Los avances en esta línea de investigación fueron presentados como parte de la videoconferencia “Innovación tecnológica mexicana para el cuidado de la salud”, en el que se expusieron investigaciones mexicanas que se realizan actualmente en León, Guanajuato; Ensenada, Baja California; Saltillo, Coahuila y Querétaro, Querétaro.

Zapatos saludables

La doctora Silva Moreno es especialista en movimiento y distribución de fuerzas y cargas del cuerpo humano. En base a sus estudios explicó que, desde su origen en la historia, el calzado ha cumplido funciones de protección para el pie, aunque también ha tenido funciones sociales como distinguir a las clases sociales –como ocurría en la antigua Roma— o señalar una tendencia de la moda, como ocurre actualmente.
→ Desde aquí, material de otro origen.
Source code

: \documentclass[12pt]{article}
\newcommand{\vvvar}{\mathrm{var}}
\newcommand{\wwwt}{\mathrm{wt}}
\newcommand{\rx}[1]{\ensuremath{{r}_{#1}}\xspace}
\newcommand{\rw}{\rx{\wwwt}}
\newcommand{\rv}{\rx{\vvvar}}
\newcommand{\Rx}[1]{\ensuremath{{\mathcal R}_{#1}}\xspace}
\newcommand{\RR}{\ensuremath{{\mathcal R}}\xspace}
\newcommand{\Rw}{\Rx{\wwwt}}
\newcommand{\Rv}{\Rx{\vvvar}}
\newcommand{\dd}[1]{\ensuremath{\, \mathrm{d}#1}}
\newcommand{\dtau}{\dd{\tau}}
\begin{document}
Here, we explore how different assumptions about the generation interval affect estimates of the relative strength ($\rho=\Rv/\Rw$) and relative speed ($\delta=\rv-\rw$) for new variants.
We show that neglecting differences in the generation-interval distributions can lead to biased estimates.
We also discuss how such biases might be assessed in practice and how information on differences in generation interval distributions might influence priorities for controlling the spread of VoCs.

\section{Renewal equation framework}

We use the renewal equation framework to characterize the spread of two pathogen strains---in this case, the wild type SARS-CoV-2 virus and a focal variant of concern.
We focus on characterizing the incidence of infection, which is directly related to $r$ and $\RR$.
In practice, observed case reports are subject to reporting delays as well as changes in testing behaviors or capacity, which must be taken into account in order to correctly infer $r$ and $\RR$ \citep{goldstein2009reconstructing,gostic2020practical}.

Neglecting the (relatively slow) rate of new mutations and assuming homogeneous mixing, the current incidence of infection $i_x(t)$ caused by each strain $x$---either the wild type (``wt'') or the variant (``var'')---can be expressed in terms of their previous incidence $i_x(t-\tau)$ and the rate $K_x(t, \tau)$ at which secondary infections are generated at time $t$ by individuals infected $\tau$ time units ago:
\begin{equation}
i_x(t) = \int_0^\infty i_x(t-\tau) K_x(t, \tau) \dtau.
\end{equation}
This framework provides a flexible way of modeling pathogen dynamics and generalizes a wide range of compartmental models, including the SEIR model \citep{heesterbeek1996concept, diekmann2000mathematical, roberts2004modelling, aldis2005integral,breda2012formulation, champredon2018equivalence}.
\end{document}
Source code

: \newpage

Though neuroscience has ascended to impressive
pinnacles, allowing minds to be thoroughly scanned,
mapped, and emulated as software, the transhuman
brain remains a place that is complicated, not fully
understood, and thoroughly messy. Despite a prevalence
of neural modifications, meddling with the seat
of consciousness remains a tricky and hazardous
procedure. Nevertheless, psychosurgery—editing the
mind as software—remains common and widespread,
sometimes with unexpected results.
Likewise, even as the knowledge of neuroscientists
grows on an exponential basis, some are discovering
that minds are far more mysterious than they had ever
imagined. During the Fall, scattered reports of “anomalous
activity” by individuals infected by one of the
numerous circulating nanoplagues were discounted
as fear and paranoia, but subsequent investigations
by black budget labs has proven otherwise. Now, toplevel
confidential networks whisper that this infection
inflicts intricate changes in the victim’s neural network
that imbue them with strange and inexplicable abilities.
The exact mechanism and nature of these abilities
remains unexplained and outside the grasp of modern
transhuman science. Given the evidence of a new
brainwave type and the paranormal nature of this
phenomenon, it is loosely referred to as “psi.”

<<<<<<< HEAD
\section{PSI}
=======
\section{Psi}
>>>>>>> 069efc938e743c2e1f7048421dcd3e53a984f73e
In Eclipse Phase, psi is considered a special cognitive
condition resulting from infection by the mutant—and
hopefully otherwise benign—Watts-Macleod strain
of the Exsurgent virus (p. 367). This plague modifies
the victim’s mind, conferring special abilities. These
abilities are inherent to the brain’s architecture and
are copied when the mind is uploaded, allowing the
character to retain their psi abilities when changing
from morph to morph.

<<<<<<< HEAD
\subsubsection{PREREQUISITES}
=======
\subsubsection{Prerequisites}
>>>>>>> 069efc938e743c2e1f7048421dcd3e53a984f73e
Explicó que los zapatos de tacón no surgen solamente como un capricho sino como una necesidad de higiene, debido a que fueron creados en ambientes donde los suelos tenían muchos encharcamientos y lodo, lo que provocaba que las personas hundieran sus pies en materiales poco salubres, provocando infecciones. Lo que dio origen al tacón y diferentes tipos de suela.

En el caso de las investigaciones mexicanas, lo que se busca es mantener las funciones de protección y corrección que puede tener el zapato para grupos cuyos pies todavía se están formando o que requieren de un trato más delicado.

“El calzado también funciona como una herramienta médica que puede corregir malformaciones congénitas o evitar lesiones de manera anticipada. Un ejemplo es el calzado de los niños, quienes terminan de formar completamente la forma de su pie hasta los 12 ó 14 años, esto permite que un calzado bien diseñado no sólo le permita tener la tracción y ajuste que todos los niños requieren en sus zapatos, pues son muy activos, sino que al mismo tiempo le puede corregir malformaciones en el pie que le puedan causar dolores más adelante”, dijo la científica.

Otro ejemplo de cómo el calzado puede influir en la salud general de los pacientes es el caso de las personas que tienen diabetes, enfermedad en la cual pierden sensibilidad en los pies y tienen mucha dificultad para que cicatricen cortadas, raspaduras o lesiones que se llegan a provocar al no tener sensibilidad en el pie.

Para atender a estas personas, el CIATEC ha estudiado la forma del pie y las características que requieren los zapatos especiales para diabéticos con el fin de evitar lesiones: así se lograron diseñar zapatos sin costuras internas y con materiales flexibles y amplios que eviten estrangulamiento del pie o cortadas. Estos estudios nutrieron a la Norma Oficial que actualmente ya se aplica para fabricar zapatos para personas con diabetes.

En la conferencia, la doctora Silva Moreno destacó la importancia de la horma como la base del diseño del calzado y su relación con la morfología del pie. Destacó la importancia de tener normas que regulen la fabricación de calzado en cumplimiento a los aspectos que demanda el mercado y la cultura de la prevención en el uso adecuado de calzado que evite costosos tratamientos correctivos en el largo plazo.

Recomendó que el calzado infantil sea amplio, que permita el desarrollo saludable del pie. Para los adultos mayores sugirió un calzado amplio, con contrafuerte rígido para evitar la movilidad del pie, una plantilla que permita distribuir las fuerzas plantares, una suela que tenga un sistema de amortiguamiento y materiales suaves que permitan una fácil flexión del calzado.